--- Your objective ---
Using the records that appear below, write out exactly the lines from the one with "the sake of" through the one with "preferred method in", keeping both end lines.

--- Dataset excerpts ---
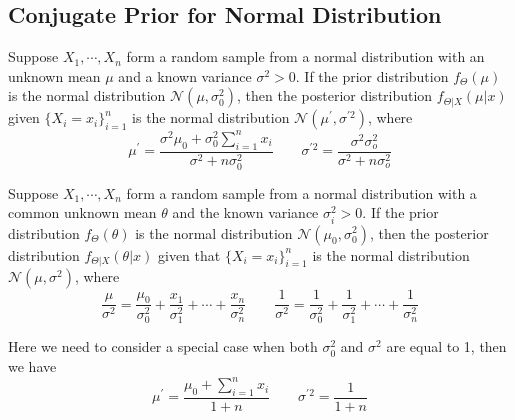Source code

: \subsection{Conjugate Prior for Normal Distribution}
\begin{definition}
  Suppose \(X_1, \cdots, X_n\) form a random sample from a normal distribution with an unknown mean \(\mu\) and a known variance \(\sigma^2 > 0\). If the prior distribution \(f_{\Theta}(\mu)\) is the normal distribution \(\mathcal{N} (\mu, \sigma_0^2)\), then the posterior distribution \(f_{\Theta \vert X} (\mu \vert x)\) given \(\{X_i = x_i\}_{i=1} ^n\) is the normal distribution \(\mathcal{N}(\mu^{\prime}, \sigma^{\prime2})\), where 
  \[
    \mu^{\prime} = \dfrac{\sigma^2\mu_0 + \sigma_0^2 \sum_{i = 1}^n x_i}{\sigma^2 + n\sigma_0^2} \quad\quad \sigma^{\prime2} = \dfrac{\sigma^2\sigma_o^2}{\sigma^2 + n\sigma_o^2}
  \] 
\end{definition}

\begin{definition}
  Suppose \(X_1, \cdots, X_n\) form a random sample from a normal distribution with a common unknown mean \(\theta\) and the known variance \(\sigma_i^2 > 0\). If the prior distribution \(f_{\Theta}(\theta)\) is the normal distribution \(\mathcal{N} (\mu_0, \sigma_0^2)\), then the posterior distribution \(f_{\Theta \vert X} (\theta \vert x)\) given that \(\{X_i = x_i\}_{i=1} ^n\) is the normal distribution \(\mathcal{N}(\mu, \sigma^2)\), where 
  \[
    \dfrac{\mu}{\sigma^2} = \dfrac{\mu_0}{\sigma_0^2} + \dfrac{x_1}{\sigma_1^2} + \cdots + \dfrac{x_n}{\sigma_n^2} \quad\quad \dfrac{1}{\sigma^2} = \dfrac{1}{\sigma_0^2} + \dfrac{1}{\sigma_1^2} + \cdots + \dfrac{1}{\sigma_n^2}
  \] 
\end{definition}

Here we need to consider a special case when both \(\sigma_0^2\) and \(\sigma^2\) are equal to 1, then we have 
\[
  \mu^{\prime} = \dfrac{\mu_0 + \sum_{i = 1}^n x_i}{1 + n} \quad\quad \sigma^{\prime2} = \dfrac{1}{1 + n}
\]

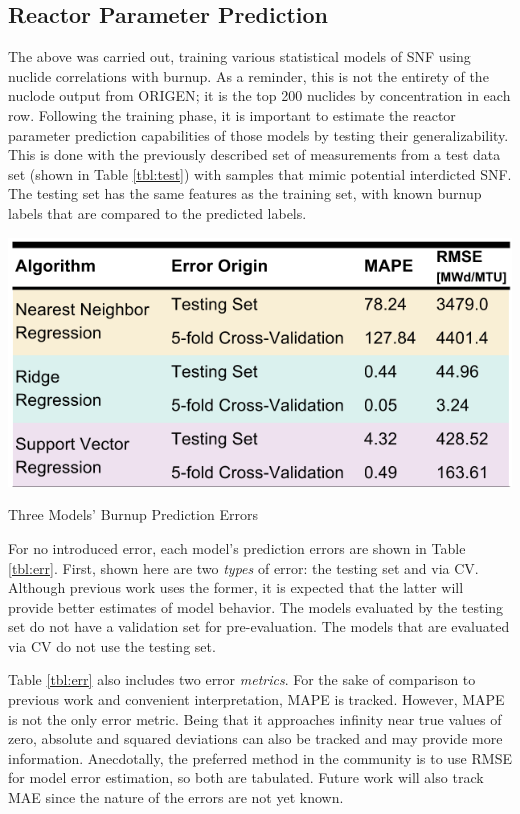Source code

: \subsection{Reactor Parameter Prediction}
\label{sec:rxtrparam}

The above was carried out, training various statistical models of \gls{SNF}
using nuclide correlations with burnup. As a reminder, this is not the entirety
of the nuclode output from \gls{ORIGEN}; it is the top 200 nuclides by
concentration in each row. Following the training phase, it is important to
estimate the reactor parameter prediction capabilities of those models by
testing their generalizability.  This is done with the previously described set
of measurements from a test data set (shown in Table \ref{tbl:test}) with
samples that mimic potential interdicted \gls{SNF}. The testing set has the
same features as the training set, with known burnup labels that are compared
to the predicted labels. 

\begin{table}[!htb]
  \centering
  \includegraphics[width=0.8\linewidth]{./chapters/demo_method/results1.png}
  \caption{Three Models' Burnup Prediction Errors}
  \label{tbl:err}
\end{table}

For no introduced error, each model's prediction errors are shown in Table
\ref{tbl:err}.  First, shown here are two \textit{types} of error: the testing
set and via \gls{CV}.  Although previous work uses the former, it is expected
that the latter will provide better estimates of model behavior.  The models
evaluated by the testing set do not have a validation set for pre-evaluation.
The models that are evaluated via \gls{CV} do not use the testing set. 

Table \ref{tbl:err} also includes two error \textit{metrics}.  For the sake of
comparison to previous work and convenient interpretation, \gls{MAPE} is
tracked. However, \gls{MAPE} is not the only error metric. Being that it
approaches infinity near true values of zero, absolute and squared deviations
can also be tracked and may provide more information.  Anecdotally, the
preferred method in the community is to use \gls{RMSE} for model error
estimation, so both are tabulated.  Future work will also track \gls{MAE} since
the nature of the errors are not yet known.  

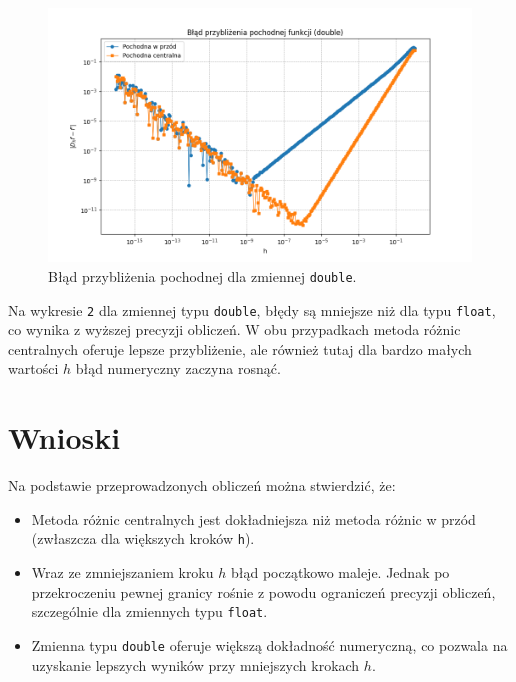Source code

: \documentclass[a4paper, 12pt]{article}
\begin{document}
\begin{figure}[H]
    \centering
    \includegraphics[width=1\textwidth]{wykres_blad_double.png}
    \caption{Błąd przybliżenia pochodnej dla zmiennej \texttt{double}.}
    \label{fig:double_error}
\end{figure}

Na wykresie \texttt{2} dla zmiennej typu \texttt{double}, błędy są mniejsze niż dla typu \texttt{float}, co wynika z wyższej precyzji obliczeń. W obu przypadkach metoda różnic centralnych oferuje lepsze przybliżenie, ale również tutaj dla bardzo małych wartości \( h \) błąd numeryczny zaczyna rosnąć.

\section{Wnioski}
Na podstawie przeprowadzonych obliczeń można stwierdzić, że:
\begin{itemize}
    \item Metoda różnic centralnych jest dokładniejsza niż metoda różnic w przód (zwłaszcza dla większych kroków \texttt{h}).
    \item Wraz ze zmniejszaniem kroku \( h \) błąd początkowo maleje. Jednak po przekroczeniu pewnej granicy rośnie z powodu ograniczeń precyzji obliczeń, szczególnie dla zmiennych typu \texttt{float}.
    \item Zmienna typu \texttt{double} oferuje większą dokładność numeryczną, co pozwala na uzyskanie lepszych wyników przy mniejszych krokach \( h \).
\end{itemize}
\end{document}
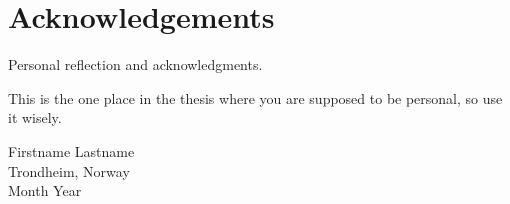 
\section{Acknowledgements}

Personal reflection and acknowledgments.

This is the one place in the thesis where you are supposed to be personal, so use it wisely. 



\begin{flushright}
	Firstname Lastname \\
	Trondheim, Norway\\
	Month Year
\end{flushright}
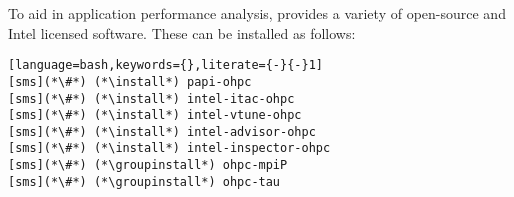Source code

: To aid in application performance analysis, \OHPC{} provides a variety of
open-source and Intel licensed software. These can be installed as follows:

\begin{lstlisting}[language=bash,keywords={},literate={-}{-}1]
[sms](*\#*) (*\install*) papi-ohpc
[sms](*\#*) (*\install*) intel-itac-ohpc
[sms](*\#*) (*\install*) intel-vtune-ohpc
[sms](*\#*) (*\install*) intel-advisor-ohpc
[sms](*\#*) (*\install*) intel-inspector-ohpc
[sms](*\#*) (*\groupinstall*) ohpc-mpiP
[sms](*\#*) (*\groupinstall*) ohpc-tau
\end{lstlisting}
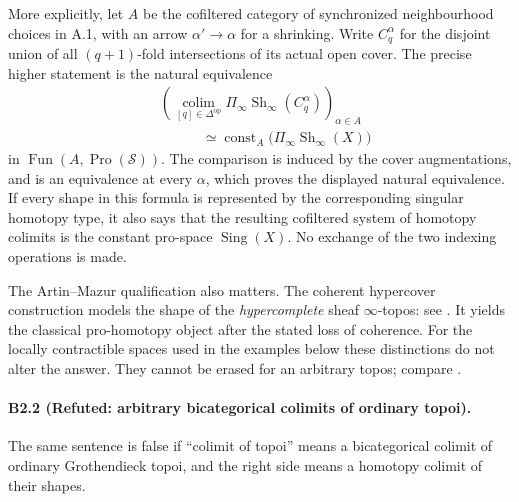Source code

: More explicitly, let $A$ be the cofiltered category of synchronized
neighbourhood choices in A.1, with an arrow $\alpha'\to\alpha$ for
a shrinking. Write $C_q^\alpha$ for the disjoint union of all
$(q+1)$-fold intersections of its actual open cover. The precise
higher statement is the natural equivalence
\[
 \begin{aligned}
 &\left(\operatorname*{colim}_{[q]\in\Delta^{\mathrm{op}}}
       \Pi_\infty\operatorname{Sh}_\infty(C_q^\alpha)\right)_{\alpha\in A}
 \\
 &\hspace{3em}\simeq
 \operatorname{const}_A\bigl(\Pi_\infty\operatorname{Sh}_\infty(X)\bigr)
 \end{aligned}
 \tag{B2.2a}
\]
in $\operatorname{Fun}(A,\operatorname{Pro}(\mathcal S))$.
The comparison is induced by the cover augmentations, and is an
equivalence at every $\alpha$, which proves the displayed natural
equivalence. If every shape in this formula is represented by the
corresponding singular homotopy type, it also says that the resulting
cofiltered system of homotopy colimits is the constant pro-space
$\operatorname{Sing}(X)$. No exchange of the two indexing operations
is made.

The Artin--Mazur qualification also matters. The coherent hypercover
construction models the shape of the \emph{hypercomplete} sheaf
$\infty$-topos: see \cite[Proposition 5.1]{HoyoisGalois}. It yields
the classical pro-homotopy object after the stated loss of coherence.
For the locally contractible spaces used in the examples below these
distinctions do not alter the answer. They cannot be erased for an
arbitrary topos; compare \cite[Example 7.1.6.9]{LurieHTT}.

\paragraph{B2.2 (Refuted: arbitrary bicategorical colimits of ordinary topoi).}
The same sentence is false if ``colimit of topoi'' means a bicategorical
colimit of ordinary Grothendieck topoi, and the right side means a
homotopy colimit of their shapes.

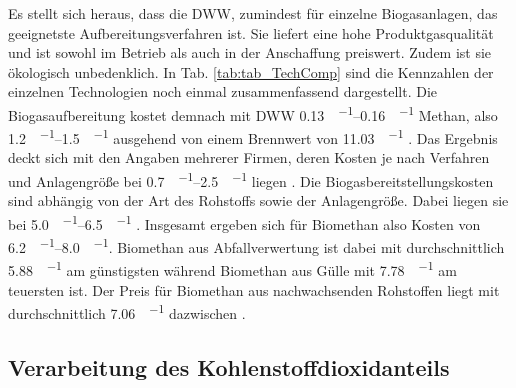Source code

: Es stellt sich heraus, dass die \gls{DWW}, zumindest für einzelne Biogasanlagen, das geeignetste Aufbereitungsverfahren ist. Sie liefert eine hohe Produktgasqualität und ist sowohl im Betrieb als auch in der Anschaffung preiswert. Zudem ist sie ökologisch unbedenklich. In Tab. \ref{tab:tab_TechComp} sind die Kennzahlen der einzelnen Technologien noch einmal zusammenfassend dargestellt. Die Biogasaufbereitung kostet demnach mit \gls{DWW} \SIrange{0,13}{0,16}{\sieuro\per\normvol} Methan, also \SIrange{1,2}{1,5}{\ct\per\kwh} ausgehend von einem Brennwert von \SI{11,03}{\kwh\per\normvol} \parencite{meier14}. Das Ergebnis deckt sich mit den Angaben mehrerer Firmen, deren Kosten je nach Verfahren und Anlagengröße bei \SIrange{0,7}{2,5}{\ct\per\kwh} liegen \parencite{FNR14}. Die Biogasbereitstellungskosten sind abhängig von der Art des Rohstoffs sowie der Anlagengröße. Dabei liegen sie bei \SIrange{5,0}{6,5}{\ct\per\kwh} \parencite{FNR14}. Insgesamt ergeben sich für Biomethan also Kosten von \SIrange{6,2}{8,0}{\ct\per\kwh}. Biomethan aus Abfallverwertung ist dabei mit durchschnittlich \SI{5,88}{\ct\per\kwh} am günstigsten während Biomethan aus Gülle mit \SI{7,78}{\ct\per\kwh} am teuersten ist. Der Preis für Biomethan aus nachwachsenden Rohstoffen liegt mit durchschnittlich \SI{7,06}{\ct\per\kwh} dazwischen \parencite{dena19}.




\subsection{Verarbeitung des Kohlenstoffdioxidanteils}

--- Task result ---
Table \ref{tbl:err} also includes two error \textit{metrics}.  For the sake of
comparison to previous work and convenient interpretation, \gls{MAPE} is
tracked. However, \gls{MAPE} is not the only error metric. Being that it
approaches infinity near true values of zero, absolute and squared deviations
can also be tracked and may provide more information.  Anecdotally, the
preferred method in the community is to use \gls{RMSE} for model error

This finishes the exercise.